This blog post might help https://blog.torproject.org/blog/experimental-defense-website-traffic-fingerprinting it's not specifically on correlation/timing attacks but it contains the following sentence:
the researchers point out that a Firefox addon that simply performs background HTTP requests concurrent to normal user activity was enough to foil their classifier.
I did some digging to see if I could find such an add-on and I found this. http://www.instructables.com/id/How-to-generate-fake-traffic-using-the-Tor-Browser/
Using the Tor Browser go to the following Mozilla plug-in recourse center and download the reload every plug-in:
I went to the add-on page and typed in "reload every" and it was the first result.

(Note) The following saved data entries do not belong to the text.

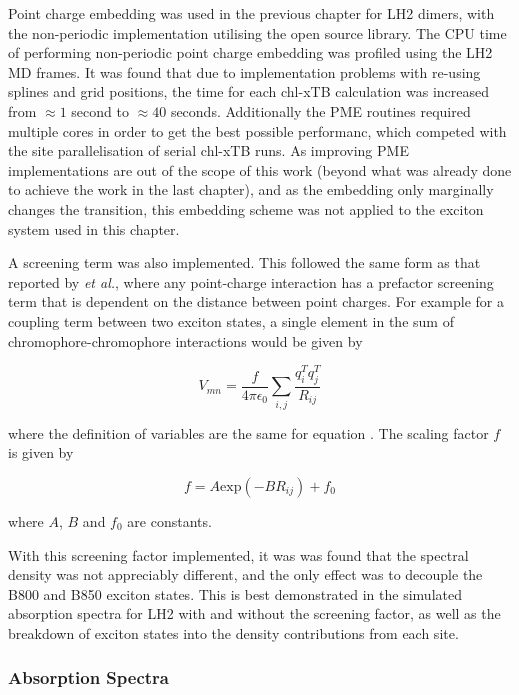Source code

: Point charge embedding was used in the previous chapter for LH2 dimers, with the
non-periodic implementation utilising the open source  library. The
CPU time of performing non-periodic point charge embedding was profiled using the
LH2 MD frames. It was found that due to implementation problems with re-using splines
and grid positions, the time for each chl-xTB calculation was increased from $\approx 1$
second to  $\approx 40$ seconds. Additionally the PME routines required multiple 
cores in order to get the best possible performanc, which competed with the site 
parallelisation of serial chl-xTB runs. As improving PME implementations are out
of the scope of this work (beyond what was already done to achieve the work in the
last chapter), and as the embedding only marginally changes the \Qy transition,
this embedding scheme was not applied to the exciton system used in this chapter.

A screening term was also implemented. This followed the same form as that reported
by \emph{et al.}, where any point-charge interaction has a prefactor screening term
that is dependent on the distance between point charges. For example for a coupling
term between two exciton states, a single element in the sum of chromophore-chromophore
interactions would be given by

\begin{equation}
    V_{mn} = \frac{f}{4\pi\epsilon_0} \sum_{i,j} \frac{q^T_i q^T_j}{R_{ij}}
\end{equation}

where the definition of variables are the same for equation . The scaling factor 
$f$ is given by

\begin{equation}
    f = A \text{exp}\left(-B R_{ij}\right) + f_0
\end{equation}

where $A$, $B$ and $f_0$ are constants. 

With this screening factor implemented, it was was found that the spectral density
was not appreciably different, and the only effect  was to decouple the B800 and
B850 exciton states. This is best demonstrated in the simulated absorption spectra 
for LH2 with and without the screening factor, as well as the breakdown of exciton
states into the density contributions from each site.

\subsubsection{Absorption Spectra}
\label{subsubsec:abs_spec}

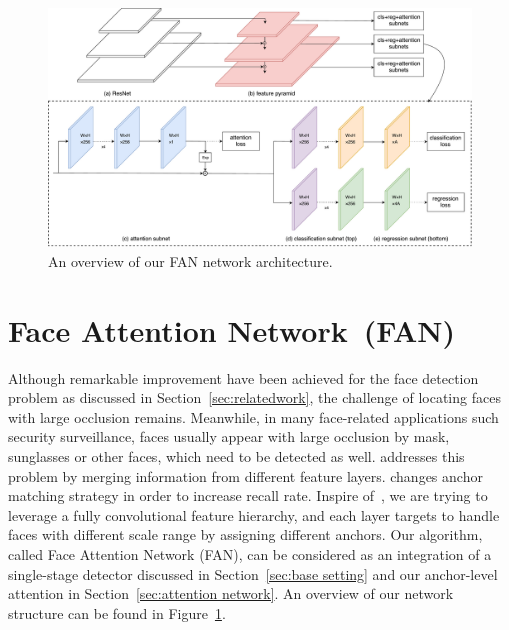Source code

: \documentclass[10pt,twocolumn,letterpaper]{article}
\begin{document}
\begin{figure}[h]
\begin{center}
    \includegraphics[width=0.75\linewidth]{architecture.pdf}
\end{center}
    \caption{An overview of our FAN network architecture.}
\label{fig:architecture}
\end{figure}

\section{Face Attention Network~(FAN)}
Although remarkable improvement have been achieved for the face detection problem as discussed in Section~\ref{sec:relatedwork}, the challenge of locating faces with large occlusion remains. Meanwhile, in many face-related applications such security surveillance, faces usually appear with large occlusion by mask, sunglasses or other faces, which need to be detected as well. \cite{najibi2017ssh} addresses this problem by merging information from different feature layers. \cite{zhang2017s3fd} changes anchor matching strategy in order to increase recall rate. Inspire of~\cite{dollar2014fast}, we are trying to leverage a fully convolutional feature hierarchy, and each layer targets to handle faces with different scale range by assigning different anchors. Our algorithm, called Face Attention Network (FAN), can be considered as an integration of a single-stage detector discussed in Section~\ref{sec:base setting} and our anchor-level attention in Section~\ref{sec:attention network}. An overview of our network structure can be found in Figure~\ref{fig:architecture}.

\end{document}
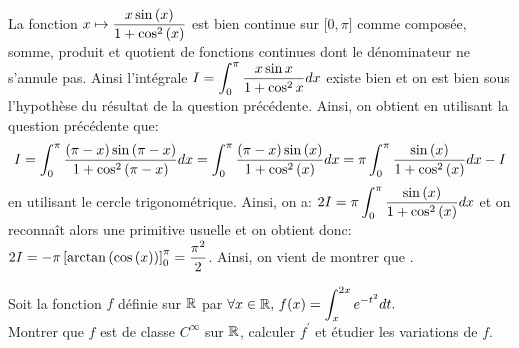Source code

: \documentclass[a4paper, 11pt,reqno]{article}
\begin{document}
\begin{correction}
\begin{enumerate}
		      \noindent La fonction $x\mapsto \displaystyle\frac{x\sin{(x)}}{1+\cos^2{(x)}}$ est bien continue sur $\lbrack 0,\pi\rbrack$ comme compos\'ee, somme, produit et quotient de fonctions continues dont le d\'enominateur ne s'annule pas. Ainsi l'int\'egrale $I=  \displaystyle \int_0^\pi \displaystyle\frac{x\sin{x}}{1+\cos^2{x}} dx$ existe bien et on est bien sous l'hypoth\`{e}se du r\'esultat de la question pr\'ec\'edente. Ainsi, on obtient en utilisant la question pr\'ec\'edente que:
		      $$I=\int_0^{\pi} \displaystyle\frac{(\pi-x)\sin{(\pi-x)}}{1+\cos^2{(\pi-x)}}dx=\int_0^{\pi} \displaystyle\frac{(\pi-x)\sin{(x)}}{1+\cos^2{(x)}}dx=\pi \int_0^{\pi} \displaystyle\frac{\sin{(x)}}{1+\cos^2{(x)}}dx-I$$
		      en utilisant le cercle trigonom\'etrique. Ainsi, on a: $2I= \displaystyle \pi \int_0^{\pi} \displaystyle\frac{\sin{(x)}}{1+\cos^2{(x)}}dx$ et on reconna\^{i}t alors une primitive usuelle et on obtient donc: $ \displaystyle 2I=-\pi \left\lbrack \arctan{(\cos{(x)})} \right\rbrack_0^{\pi}=\displaystyle\frac{\pi^2}{2}$. Ainsi, on vient de montrer que .
	\end{enumerate}
\end{correction}
\vspace{0.5cm}
%
%
%
\begin{exercice}  \;
	Soit la fonction $f$ d\'efinie sur $\mathbb{R}$ par $\forall x\in\mathbb{R},\, \displaystyle f(x)=\int_x^{2x} e^{-t^2}dt.$\\
	Montrer que $f$ est de classe $C^{\infty}$ sur $\mathbb{R}$, calculer $f^{\prime}$ et \'etudier les variations de $f$.
\end{exercice}
\end{document}
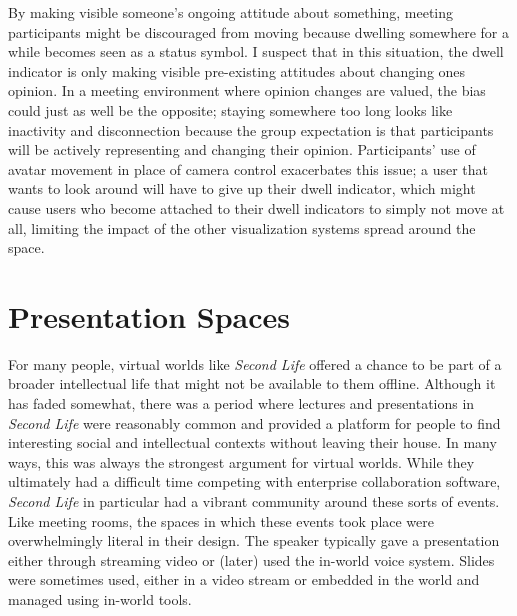By making visible someone's ongoing attitude about something, meeting participants might be discouraged from moving because dwelling somewhere for a while becomes seen as a status symbol. I suspect that in this situation, the dwell indicator is only making visible pre-existing attitudes about changing ones opinion. In a meeting environment where opinion changes are valued, the bias could just as well be the opposite; staying somewhere too long looks like inactivity and disconnection because the group expectation is that participants will be actively representing and changing their opinion. Participants' use of avatar movement in place of camera control exacerbates this issue; a user that wants to look around will have to give up their dwell indicator, which might cause users who become attached to their dwell indicators to simply not move at all, limiting the impact of the other visualization systems spread around the space. 




\section{Presentation Spaces}


For many people, virtual worlds like \emph{Second Life} offered a chance to be part of a broader intellectual life that might not be available to them offline. Although it has faded somewhat, there was a period where lectures and presentations in \emph{Second Life} were reasonably common and provided a platform for people to find interesting social and intellectual contexts without leaving their house. In many ways, this was always the strongest argument for virtual worlds. While they ultimately had a difficult time competing with enterprise collaboration software, \emph{Second Life} in particular had a vibrant community around these sorts of events. Like meeting rooms, the spaces in which these events took place were overwhelmingly literal in their design.  The speaker typically gave a presentation either through streaming video or (later) used the in-world voice system. Slides were sometimes used, either in a video stream or embedded in the world and managed using in-world tools.

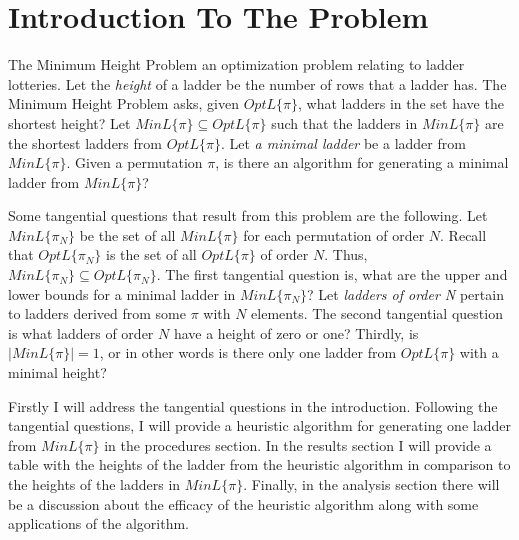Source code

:\section{Introduction To The Problem}
The Minimum Height Problem an optimization problem relating to ladder lotteries.
Let the \emph{height} of a ladder be the number of rows that a ladder has. 
The Minimum Height Problem asks, given $OptL\{\pi\}$, what ladders in the set have the shortest height? 
Let $MinL\{\pi\} \subseteq OptL\{\pi\}$ such that the ladders in $MinL\{\pi\}$ are the shortest ladders from 
$OptL\{\pi\}$. Let \emph{a minimal ladder} be a ladder from $MinL\{\pi\}$. Given a permutation $\pi$, is there an algorithm for generating a minimal ladder
from $MinL\{\pi\}$?\par  
Some tangential questions that result from this problem are the following. Let $MinL\{\pi_{N}\}$ 
be the set of all $MinL\{\pi\}$ for each permutation of order $N$. Recall that $OptL\{\pi_{N}\}$ is the set of all 
$OptL\{\pi\}$ of order $N$. Thus, $MinL\{\pi_{N}\} \subseteq OptL\{\pi_{N}\}$.  The first tangential question is, 
what are the upper and lower bounds for a minimal ladder in $MinL\{\pi_{N}\}$? 
Let \emph{ladders of order N} pertain to ladders derived from some $\pi$ with $N$ elements.
The second tangential question is what ladders of order $N$ have a height of zero or one? 
Thirdly, is $|MinL\{\pi\}|=1$, or in other words is there 
only one ladder from $OptL\{\pi\}$ with a minimal height?\par 



Firstly I will address the tangential questions in the introduction. Following the tangential questions, 
I will provide a heuristic algorithm for generating one ladder from $MinL\{\pi\}$ in the procedures section. 
In the results section I will provide a table with the heights of the ladder from the heuristic algorithm in comparison to the heights of the ladders
in $MinL\{\pi\}$. Finally, in the analysis section there will be a discussion 
about the efficacy of the heuristic algorithm along with some applications of the algorithm.\par 



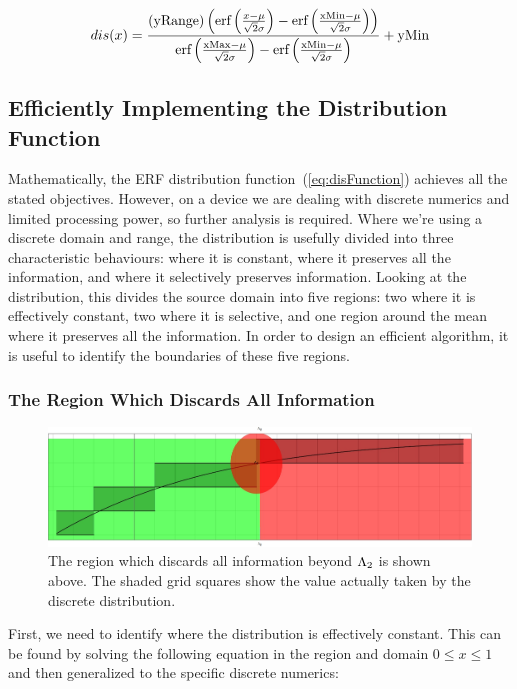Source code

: \begin{equation}\label{eq:disFunction}
  dis(x) = \frac{(\text{yRange}) \left(\text{erf}\left(\frac{x-\mu }{\sqrt{2} \sigma }\right)-\text{erf}\left(\frac{\text{xMin}-\mu }{\sqrt{2} \sigma }\right)\right)}{\text{erf}\left(\frac{\text{xMax}-\mu }{\sqrt{2} \sigma }\right)-\text{erf}\left(\frac{\text{xMin}-\mu }{\sqrt{2} \sigma }\right)}+\text{yMin}
\end{equation}


\subsection{Efficiently Implementing the Distribution Function}
Mathematically, the ERF distribution function~(\ref{eq:disFunction}) achieves all the stated objectives. However, on a device we are dealing with discrete numerics and limited processing power, so further analysis is required. Where we're using a discrete domain and range, the distribution is usefully divided into three characteristic behaviours:  where it is constant, where it preserves all the information, and where it selectively preserves information. Looking at the distribution, this divides the source domain into five regions: two where it is effectively constant, two where it is selective, and one region around the mean where it preserves all the information. In order to design an efficient algorithm, it is useful to identify the boundaries of these five regions.


\subsubsection{The Region Which Discards All Information}
\begin{figure}[h]
\centering
\includegraphics[width=0.7\linewidth]{Chapter2/Figs/EffectivlyConstantRange}
\caption{The region which discards all information beyond $\Lambda_2$ is shown above. The shaded grid squares show the value actually taken by the discrete distribution.}
\label{fig:EffectivlyConstantRange}
\end{figure}


First, we need to identify where the distribution is effectively constant. This can be found by solving the following equation in the region and domain $0 \le x \le 1$ and then generalized to the specific discrete numerics:

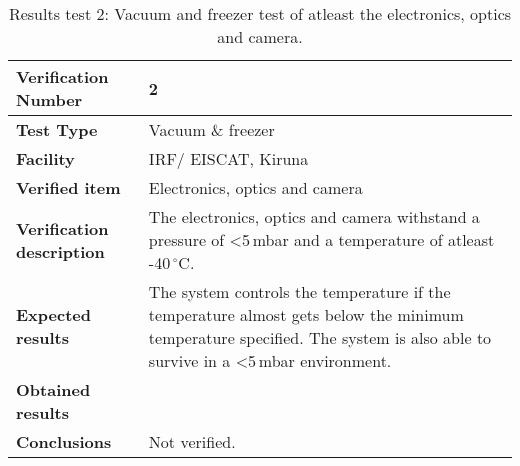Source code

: \begin{table}[H]
\centering

\begin{tabular}{|m{}| m{} |}
\hline
\textbf{Verification Number} 		& 2 							 \\ \hline
\textbf{Test Type} 					& Vacuum \& freezer				 \\ \hline
\textbf{Facility} 					& IRF/ EISCAT, Kiruna 			 \\ \hline
\textbf{Verified item} 				& Electronics, optics and camera \\ \hline

\textbf{Verification description} 	& The electronics, optics and camera withstand a pressure of <5\,mbar and a temperature of atleast -40\,$^\circ$C. \\ \hline

\textbf{Expected results} 			& The system controls the temperature if the temperature almost gets below the minimum temperature specified. The system is also able to survive in a <5\,mbar environment.\\ \hline

\textbf{Obtained results} 			& \\ \hline

\textbf{Conclusions} 				& Not verified.		\\ \hline
\end{tabular}
\caption{Results test 2: Vacuum and freezer test of atleast the electronics, optics and camera.}
\label{tab:testresult2:thermal}
\end{table}


\raggedbottom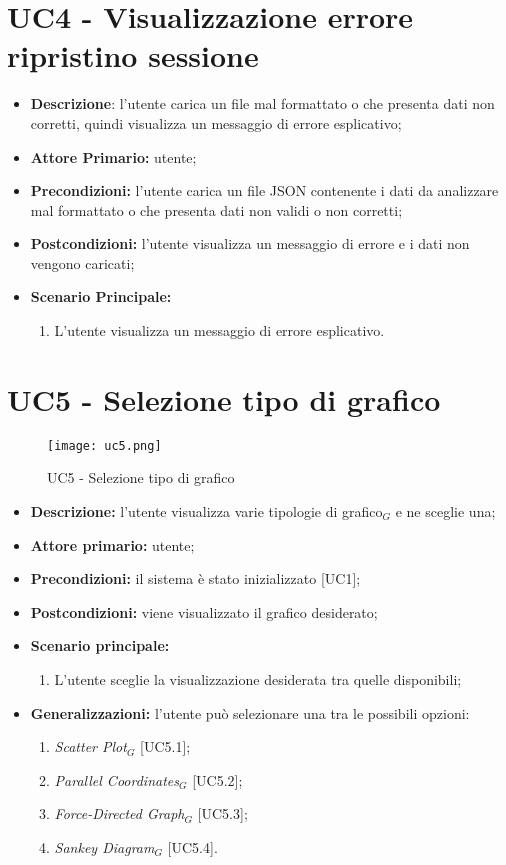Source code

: \section{UC4 - Visualizzazione errore ripristino sessione}
\begin{itemize}
  \item \textbf{Descrizione}: l'utente carica un file mal formattato o che presenta dati non corretti, quindi visualizza un messaggio di errore esplicativo;
  \item \textbf{Attore Primario:} utente;
  \item \textbf{Precondizioni:} l’utente carica un file JSON contenente i dati da analizzare mal formattato o che presenta dati non validi o non corretti;
  \item \textbf{Postcondizioni:} l'utente visualizza un messaggio di errore e i dati non vengono caricati;
  \item \textbf{Scenario Principale:}
  \begin{enumerate}
    \item L'utente visualizza un messaggio di errore esplicativo.
  \end{enumerate}
\end{itemize}

\section{UC5 - Selezione tipo di grafico}
\begin{figure}[H]
 \texttt{[image: uc5.png]}
 \caption{UC5 - Selezione tipo di grafico}
\end{figure}

 \begin{itemize}
     \item \textbf{Descrizione:} l'utente visualizza varie tipologie di grafico$_G$ e ne sceglie una;
     \item \textbf{Attore primario:} utente;
     \item \textbf{Precondizioni:} il sistema è stato inizializzato [UC1];
     \item \textbf{Postcondizioni:} viene visualizzato il grafico desiderato;
     \item \textbf{Scenario principale:}
     \begin{enumerate}
       \item L'utente sceglie la visualizzazione desiderata tra quelle disponibili;
     \end{enumerate}
     \item \textbf{Generalizzazioni:} l'utente può selezionare una tra le possibili opzioni:
     \begin{enumerate}
         \item \textit{Scatter Plot}$_G$ [UC5.1];
         \item \textit{Parallel Coordinates}$_G$ [UC5.2];
         \item \textit{Force-Directed Graph}$_G$ [UC5.3];
         \item \textit{Sankey Diagram}$_G$ [UC5.4].
     \end{enumerate}
 \end{itemize}

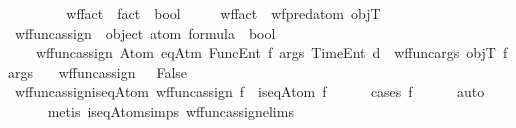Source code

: \begin{isabellebody}
\ \ \ \ \isamarkupfalse%
%
\endisatagproof
{\isafoldproof}%
%
\isadelimproof
\isanewline
%
\endisadelimproof
\isanewline
\ \ \isamarkupfalse%
\ wf{\isacharunderscore}{\kern0pt}fact\ {\isacharcolon}{\kern0pt}{\isacharcolon}{\kern0pt}\ {\isachardoublequoteopen}fact\ {\isasymRightarrow}\ bool{\isachardoublequoteclose}\ \isanewline
\ \ \ \ {\isachardoublequoteopen}wf{\isacharunderscore}{\kern0pt}fact\ {\isacharequal}{\kern0pt}\ wf{\isacharunderscore}{\kern0pt}pred{\isacharunderscore}{\kern0pt}atom\ objT{\isachardoublequoteclose}\isanewline
\isanewline
\ \ \isamarkupfalse%
\ wf{\isacharunderscore}{\kern0pt}func{\isacharunderscore}{\kern0pt}assign\ {\isacharcolon}{\kern0pt}{\isacharcolon}{\kern0pt}\ {\isachardoublequoteopen}object\ atom\ formula\ {\isasymRightarrow}\ bool{\isachardoublequoteclose}\ \ \isanewline
\ \ \ \ {\isachardoublequoteopen}wf{\isacharunderscore}{\kern0pt}func{\isacharunderscore}{\kern0pt}assign\ {\isacharparenleft}{\kern0pt}Atom\ {\isacharparenleft}{\kern0pt}eqAtm\ {\isacharparenleft}{\kern0pt}FuncEnt\ f\ args{\isacharparenright}{\kern0pt}\ {\isacharparenleft}{\kern0pt}TimeEnt\ d{\isacharparenright}{\kern0pt}{\isacharparenright}{\kern0pt}{\isacharparenright}{\kern0pt}\ {\isasymlongleftrightarrow}\ wf{\isacharunderscore}{\kern0pt}func{\isacharunderscore}{\kern0pt}args\ objT\ {\isacharparenleft}{\kern0pt}f{\isacharcomma}{\kern0pt}args{\isacharparenright}{\kern0pt}{\isachardoublequoteclose}\isanewline
\ \ {\isacharbar}{\kern0pt}\ {\isachardoublequoteopen}wf{\isacharunderscore}{\kern0pt}func{\isacharunderscore}{\kern0pt}assign\ {\isacharunderscore}{\kern0pt}\ {\isasymlongleftrightarrow}\ False{\isachardoublequoteclose}\isanewline
\isanewline
\ \ \isamarkupfalse%
\ wf{\isacharunderscore}{\kern0pt}func{\isacharunderscore}{\kern0pt}assign{\isacharunderscore}{\kern0pt}is{\isacharunderscore}{\kern0pt}eqAtom{\isacharcolon}{\kern0pt}\ {\isachardoublequoteopen}wf{\isacharunderscore}{\kern0pt}func{\isacharunderscore}{\kern0pt}assign\ f\ {\isasymLongrightarrow}\ is{\isacharunderscore}{\kern0pt}eqAtom\ f{\isachardoublequoteclose}\isanewline
%
\isadelimproof
\ \ \ \ %
\endisadelimproof
%
\isatagproof
{}\isamarkupfalse%
\ {\isacharparenleft}{\kern0pt}cases\ f{\isacharparenright}{\kern0pt}\isanewline
\ \ \ \ \isamarkupfalse%
\ auto\isanewline
\ \ \ \ \isamarkupfalse%
\ {\isacharparenleft}{\kern0pt}metis\ is{\isacharunderscore}{\kern0pt}eqAtom{\isachardot}{\kern0pt}simps{\isacharparenleft}{\kern0pt}{}{\isacharparenright}{\kern0pt}\ wf{\isacharunderscore}{\kern0pt}func{\isacharunderscore}{\kern0pt}assign{\isachardot}{\kern0pt}elims{\isacharparenleft}{\kern0pt}{}{\isacharparenright}{\kern0pt}{\isacharparenright}{\kern0pt}\isanewline

\end{isabellebody}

I haven't tried it yet but you can set a time (the minimum seems to be 5 seconds) and the add-on will reload the current page every set number of seconds. Opening something like Wikipedia in tab 1 and reloading every 5 seconds while you use other tabs for the tor traffic you are trying to protect seems like a decent way to use this. If you want to generate more traffic you should be able to make the add-on reload several tabs at the same time.
Not sure if this is exactly what you are looking for but if it works like I expect, it should fall under the category of the "replay traffic going through Tor" part of your question. I couldn't find the name of the add-on that the blog post was referring to but perhaps there is an even better add-on that I didn't find.